■ AIM OF THE EXERCISE ■
In the entries below, find the line with "doesn't exist, then" and the line with "code into the". Return those two lines and all lines between them, exactly.

____________

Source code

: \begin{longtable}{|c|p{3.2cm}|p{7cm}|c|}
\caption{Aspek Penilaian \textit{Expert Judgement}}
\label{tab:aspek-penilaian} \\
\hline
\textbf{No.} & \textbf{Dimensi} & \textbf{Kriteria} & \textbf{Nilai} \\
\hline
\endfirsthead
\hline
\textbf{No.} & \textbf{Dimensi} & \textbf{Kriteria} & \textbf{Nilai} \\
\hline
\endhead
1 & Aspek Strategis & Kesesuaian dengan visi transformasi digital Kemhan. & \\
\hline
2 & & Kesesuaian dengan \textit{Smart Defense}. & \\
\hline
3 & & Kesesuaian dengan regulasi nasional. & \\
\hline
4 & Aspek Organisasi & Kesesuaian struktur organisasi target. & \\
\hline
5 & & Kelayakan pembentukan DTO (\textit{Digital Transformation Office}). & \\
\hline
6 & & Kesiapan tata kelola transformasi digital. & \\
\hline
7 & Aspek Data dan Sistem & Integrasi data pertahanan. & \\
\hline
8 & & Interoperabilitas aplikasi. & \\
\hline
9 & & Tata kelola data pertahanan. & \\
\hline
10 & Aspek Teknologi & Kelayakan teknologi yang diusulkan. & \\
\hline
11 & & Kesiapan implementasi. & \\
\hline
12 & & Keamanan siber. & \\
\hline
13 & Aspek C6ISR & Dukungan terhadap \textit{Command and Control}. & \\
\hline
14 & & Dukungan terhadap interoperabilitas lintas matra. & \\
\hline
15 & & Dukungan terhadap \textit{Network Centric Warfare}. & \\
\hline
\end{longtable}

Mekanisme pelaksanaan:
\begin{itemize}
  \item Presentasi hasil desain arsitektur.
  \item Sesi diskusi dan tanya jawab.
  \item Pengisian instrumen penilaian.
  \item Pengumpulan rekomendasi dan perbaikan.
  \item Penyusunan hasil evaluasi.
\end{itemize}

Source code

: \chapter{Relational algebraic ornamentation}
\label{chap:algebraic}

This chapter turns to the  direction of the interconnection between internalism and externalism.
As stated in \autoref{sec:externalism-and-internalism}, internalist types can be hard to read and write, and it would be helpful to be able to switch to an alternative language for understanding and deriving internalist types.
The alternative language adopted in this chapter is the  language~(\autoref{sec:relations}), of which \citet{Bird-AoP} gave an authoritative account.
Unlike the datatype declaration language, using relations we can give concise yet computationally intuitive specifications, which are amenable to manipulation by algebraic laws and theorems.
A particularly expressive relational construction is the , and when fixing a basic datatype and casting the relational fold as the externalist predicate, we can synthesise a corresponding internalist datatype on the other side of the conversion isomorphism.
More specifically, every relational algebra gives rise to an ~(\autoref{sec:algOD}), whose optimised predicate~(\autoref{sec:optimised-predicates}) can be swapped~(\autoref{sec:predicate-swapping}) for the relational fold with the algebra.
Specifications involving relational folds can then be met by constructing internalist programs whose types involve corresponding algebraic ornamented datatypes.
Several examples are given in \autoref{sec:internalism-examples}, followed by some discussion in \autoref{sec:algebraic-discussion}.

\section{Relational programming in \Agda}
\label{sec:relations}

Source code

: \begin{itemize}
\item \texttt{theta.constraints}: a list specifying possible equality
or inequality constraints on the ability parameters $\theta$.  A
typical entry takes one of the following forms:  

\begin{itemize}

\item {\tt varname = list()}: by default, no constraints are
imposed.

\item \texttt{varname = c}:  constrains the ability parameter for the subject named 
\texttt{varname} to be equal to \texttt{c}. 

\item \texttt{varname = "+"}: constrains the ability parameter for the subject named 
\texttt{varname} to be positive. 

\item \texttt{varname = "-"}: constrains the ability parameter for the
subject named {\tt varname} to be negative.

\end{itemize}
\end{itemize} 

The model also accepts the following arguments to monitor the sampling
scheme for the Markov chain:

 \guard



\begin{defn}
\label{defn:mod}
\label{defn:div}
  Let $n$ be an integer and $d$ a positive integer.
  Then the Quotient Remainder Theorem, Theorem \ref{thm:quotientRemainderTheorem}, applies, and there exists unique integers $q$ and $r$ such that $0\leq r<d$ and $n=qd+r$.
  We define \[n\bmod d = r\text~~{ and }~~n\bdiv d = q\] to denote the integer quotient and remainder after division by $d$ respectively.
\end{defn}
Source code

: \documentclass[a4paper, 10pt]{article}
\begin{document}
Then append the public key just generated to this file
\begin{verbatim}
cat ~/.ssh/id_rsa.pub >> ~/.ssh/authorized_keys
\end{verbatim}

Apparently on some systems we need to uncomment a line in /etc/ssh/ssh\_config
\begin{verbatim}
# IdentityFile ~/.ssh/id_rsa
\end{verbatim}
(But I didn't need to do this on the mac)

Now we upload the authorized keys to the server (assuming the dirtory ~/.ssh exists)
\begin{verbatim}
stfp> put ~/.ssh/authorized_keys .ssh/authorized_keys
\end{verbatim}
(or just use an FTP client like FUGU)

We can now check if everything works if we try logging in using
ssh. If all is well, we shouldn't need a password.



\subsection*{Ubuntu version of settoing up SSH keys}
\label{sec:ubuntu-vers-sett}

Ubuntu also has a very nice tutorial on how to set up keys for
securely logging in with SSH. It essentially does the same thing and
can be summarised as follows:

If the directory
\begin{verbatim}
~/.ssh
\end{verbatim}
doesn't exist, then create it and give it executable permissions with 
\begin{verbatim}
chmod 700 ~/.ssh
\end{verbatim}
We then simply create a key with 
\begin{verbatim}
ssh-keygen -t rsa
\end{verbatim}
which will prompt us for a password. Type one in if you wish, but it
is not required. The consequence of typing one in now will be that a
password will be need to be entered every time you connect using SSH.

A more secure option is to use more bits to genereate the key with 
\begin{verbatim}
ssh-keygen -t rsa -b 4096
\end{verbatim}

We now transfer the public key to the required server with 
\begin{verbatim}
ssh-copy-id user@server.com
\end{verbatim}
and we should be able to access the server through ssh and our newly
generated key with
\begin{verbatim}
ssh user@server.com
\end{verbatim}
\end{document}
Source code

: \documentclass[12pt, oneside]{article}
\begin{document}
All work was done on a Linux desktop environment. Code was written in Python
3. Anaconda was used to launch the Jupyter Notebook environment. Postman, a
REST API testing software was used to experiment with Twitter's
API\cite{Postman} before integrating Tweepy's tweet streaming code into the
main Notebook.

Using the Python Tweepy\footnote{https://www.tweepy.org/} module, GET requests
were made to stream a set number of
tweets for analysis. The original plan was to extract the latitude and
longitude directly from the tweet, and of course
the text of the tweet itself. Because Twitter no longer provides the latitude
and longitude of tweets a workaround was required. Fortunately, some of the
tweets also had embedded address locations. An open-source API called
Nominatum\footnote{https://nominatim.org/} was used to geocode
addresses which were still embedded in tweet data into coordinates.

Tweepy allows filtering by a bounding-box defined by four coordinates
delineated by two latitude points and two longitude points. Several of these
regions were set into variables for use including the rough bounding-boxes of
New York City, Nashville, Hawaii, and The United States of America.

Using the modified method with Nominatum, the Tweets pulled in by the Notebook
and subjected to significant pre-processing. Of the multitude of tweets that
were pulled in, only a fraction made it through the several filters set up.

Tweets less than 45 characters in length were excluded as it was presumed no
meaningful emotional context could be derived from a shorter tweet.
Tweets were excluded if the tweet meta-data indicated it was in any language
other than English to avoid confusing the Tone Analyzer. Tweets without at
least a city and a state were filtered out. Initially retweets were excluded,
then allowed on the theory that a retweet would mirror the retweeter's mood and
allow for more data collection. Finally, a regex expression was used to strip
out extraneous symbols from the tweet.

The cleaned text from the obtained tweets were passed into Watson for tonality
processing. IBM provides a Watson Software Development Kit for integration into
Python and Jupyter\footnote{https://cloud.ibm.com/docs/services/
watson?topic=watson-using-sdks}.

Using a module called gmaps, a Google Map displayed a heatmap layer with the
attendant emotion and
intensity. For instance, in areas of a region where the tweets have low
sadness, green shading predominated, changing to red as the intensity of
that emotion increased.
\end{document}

____________

■ SOLVED EXERCISE ■
doesn't exist, then create it and give it executable permissions with 
\begin{verbatim}
chmod 700 ~/.ssh
\end{verbatim}
We then simply create a key with 
\begin{verbatim}
ssh-keygen -t rsa
\end{verbatim}
which will prompt us for a password. Type one in if you wish, but it
is not required. The consequence of typing one in now will be that a
password will be need to be entered every time you connect using SSH.

A more secure option is to use more bits to genereate the key with 
\begin{verbatim}
ssh-keygen -t rsa -b 4096
\end{verbatim}

We now transfer the public key to the required server with 
\begin{verbatim}
ssh-copy-id user@server.com
\end{verbatim}
and we should be able to access the server through ssh and our newly
generated key with
\begin{verbatim}
ssh user@server.com
\end{verbatim}
\end{document}
Source code

: \documentclass[12pt, oneside]{article}
\begin{document}
All work was done on a Linux desktop environment. Code was written in Python
3. Anaconda was used to launch the Jupyter Notebook environment. Postman, a
REST API testing software was used to experiment with Twitter's
API\cite{Postman} before integrating Tweepy's tweet streaming code into the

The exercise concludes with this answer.